Recentemente a palavra “autocompaixão” tem ganhado as páginas de artigos e livros de Psicologia, notadamente nos Estados Unidos e na Europa. No Brasil, o termo ainda é pouco conhecido tanto por psicólogos quanto pelo público leigo. Autocompaixão é basicamente o oposto de autocobrança. As pessoas que exercitam a autocompaixão olham para si mesmas de modo acolhedor e compreensivo ao invés de se torturarem com exigências, cobranças e críticas excessivas.

Em geral, somos muito bons em condenar a nós mesmos por coisas que fizemos ou mesmo desejamos fazer. Não por acaso, essa nossa capacidade de exigir, cobrar e criticar o próprio eu recebeu até um nome em Psicanálise: Freud a batizou de superego. Segundo o autor, superego é a parte do eu que resulta da internalização de nossas figuras parentais. Em outras palavras, a gente sai da infância, mas leva consigo as vozes acusatórias de papai e mamãe no interior de nosso psiquismo. São essas vozes, misturadas às de outras figuras de autoridade que passaram por nossas vidas, que escutamos quando fazemos ou queremos fazer algo que consideramos errado.
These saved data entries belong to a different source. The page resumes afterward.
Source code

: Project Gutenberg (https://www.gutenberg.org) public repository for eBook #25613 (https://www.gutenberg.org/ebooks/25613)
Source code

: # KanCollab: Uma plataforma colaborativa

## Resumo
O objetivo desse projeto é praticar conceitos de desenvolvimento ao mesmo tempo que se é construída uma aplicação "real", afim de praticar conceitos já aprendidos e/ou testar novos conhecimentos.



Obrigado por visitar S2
O superego é implacável. Por isso, a maioria de nós costuma se martirizar após cometer um erro. Sentimo-nos culpados, desejamos inutilmente voltar atrás, nossa autoestima diminui e prometemos para nós mesmos que jamais cometeremos o erro novamente. Ou seja, comportamo-nos exatamente como uma criança quando leva bronca dos pais. A diferença é que a bronca, em nosso caso, vem de nós mesmos – da nossa consciência, do superego.

A autocompaixão é uma competência, isto é, uma mistura de elementos cognitivos, afetivos e comportamentais, que visa sabotar o furor acusatório do superego. Trata-se de exercer em relação a si mesmo o mesmo grau de empatia, benevolência e compreensão que geralmente dirigimos às outras pessoas. Afinal, você já reparou como costumamos tolerar com muita mais facilidade os erros dos outros do que as nossas próprias faltas? A maioria das pessoas é assim. Por isso, você provavelmente conhece o termo compaixão, mas nunca havia ouvido falar em autocompaixão.
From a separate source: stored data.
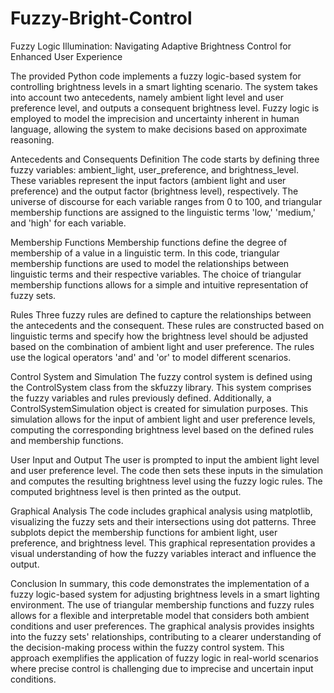 # Fuzzy-Bright-Control
Fuzzy Logic Illumination: Navigating Adaptive Brightness Control for Enhanced User Experience

The provided Python code implements a fuzzy logic-based system for controlling brightness levels in a smart lighting scenario. The system takes into account two antecedents, namely ambient light level and user preference level, and outputs a consequent brightness level. Fuzzy logic is employed to model the imprecision and uncertainty inherent in human language, allowing the system to make decisions based on approximate reasoning.

Antecedents and Consequents Definition
The code starts by defining three fuzzy variables: ambient_light, user_preference, and brightness_level. These variables represent the input factors (ambient light and user preference) and the output factor (brightness level), respectively. The universe of discourse for each variable ranges from 0 to 100, and triangular membership functions are assigned to the linguistic terms 'low,' 'medium,' and 'high' for each variable.

Membership Functions
Membership functions define the degree of membership of a value in a linguistic term. In this code, triangular membership functions are used to model the relationships between linguistic terms and their respective variables. The choice of triangular membership functions allows for a simple and intuitive representation of fuzzy sets.

Rules
Three fuzzy rules are defined to capture the relationships between the antecedents and the consequent. These rules are constructed based on linguistic terms and specify how the brightness level should be adjusted based on the combination of ambient light and user preference. The rules use the logical operators 'and' and 'or' to model different scenarios.

Control System and Simulation
The fuzzy control system is defined using the ControlSystem class from the skfuzzy library. This system comprises the fuzzy variables and rules previously defined. Additionally, a ControlSystemSimulation object is created for simulation purposes. This simulation allows for the input of ambient light and user preference levels, computing the corresponding brightness level based on the defined rules and membership functions.

User Input and Output
The user is prompted to input the ambient light level and user preference level. The code then sets these inputs in the simulation and computes the resulting brightness level using the fuzzy logic rules. The computed brightness level is then printed as the output.

Graphical Analysis
The code includes graphical analysis using matplotlib, visualizing the fuzzy sets and their intersections using dot patterns. Three subplots depict the membership functions for ambient light, user preference, and brightness level. This graphical representation provides a visual understanding of how the fuzzy variables interact and influence the output.

Conclusion
In summary, this code demonstrates the implementation of a fuzzy logic-based system for adjusting brightness levels in a smart lighting environment. The use of triangular membership functions and fuzzy rules allows for a flexible and interpretable model that considers both ambient conditions and user preferences. The graphical analysis provides insights into the fuzzy sets' relationships, contributing to a clearer understanding of the decision-making process within the fuzzy control system. This approach exemplifies the application of fuzzy logic in real-world scenarios where precise control is challenging due to imprecise and uncertain input conditions.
Ser autocompassivo significa encarar as próprias falhas, deslizes e erros como acontecimentos normais e não como catástrofes que devem ser evitadas a qualquer custo. Neste momento eu tenho certeza de que você deve estar pensando: “Mas, Lucas, se eu pensar assim, não vou me tornar uma pessoa negligente e irresponsável?”. A minha resposta é um enfático NÃO! Quem pensa que sem cobranças, críticas e exigências as pessoas se tornam displicentes e descuidadas confunde respeito com medo, responsabilidade com obediência.

Você não precisa se cobrar o tempo todo e impor níveis absurdos de exigência sobre si mesmo para saber o que precisa fazer. É o contrário: o que você precisa de fato é confiar em sua capacidade autônoma de realização. Quanto mais você se cobra, mais está dizendo nas entrelinhas para si mesmo: “É… Realmente devo ser uma pessoa negligente e irresponsável já que preciso ficar me exigindo o tempo todo.”
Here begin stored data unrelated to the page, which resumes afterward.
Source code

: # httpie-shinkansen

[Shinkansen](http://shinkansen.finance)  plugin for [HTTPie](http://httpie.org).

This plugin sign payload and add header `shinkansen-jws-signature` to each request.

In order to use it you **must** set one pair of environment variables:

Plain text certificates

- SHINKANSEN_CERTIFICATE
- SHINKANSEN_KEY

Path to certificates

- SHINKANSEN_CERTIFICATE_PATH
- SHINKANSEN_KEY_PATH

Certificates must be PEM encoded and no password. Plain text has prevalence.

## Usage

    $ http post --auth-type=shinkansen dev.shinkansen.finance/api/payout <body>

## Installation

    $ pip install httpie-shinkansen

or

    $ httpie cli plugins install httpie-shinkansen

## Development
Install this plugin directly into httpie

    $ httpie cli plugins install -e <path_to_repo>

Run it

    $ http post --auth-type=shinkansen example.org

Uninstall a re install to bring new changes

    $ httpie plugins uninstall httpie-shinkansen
Está vendo o que acontece quando você se critica e se exige de forma exagerada? Você começa inconscientemente a se vitimizar. Isso mesmo: quanto mais você se submete a um excesso de cobranças e acusações, mais você se sente… cobrado, acusado, oprimido. E toda pessoa que se sente assim começa a olhar para si mesma como coitadinha, como alguém que está vendo vítima de uma injustiça. O próximo passo é procurar um algoz externo, ou seja, alguém ou alguma coisa na qual o sujeito possa colocar a culpa por se cobrar tanto. Esse processo se chama autovimização e é um dos mais perigosos para a saúde emocional e para o amadurecimento, pois ele te fixa na posição da criança medrosa, oprimida por pais muito severos. Em outras palavras, você não se percebe como um adulto responsável, que possui falhas e comete erros, mas está sempre fazendo o melhor que pode. Para que você se veja como esse adulto, é preciso exercitar a autocompaixão.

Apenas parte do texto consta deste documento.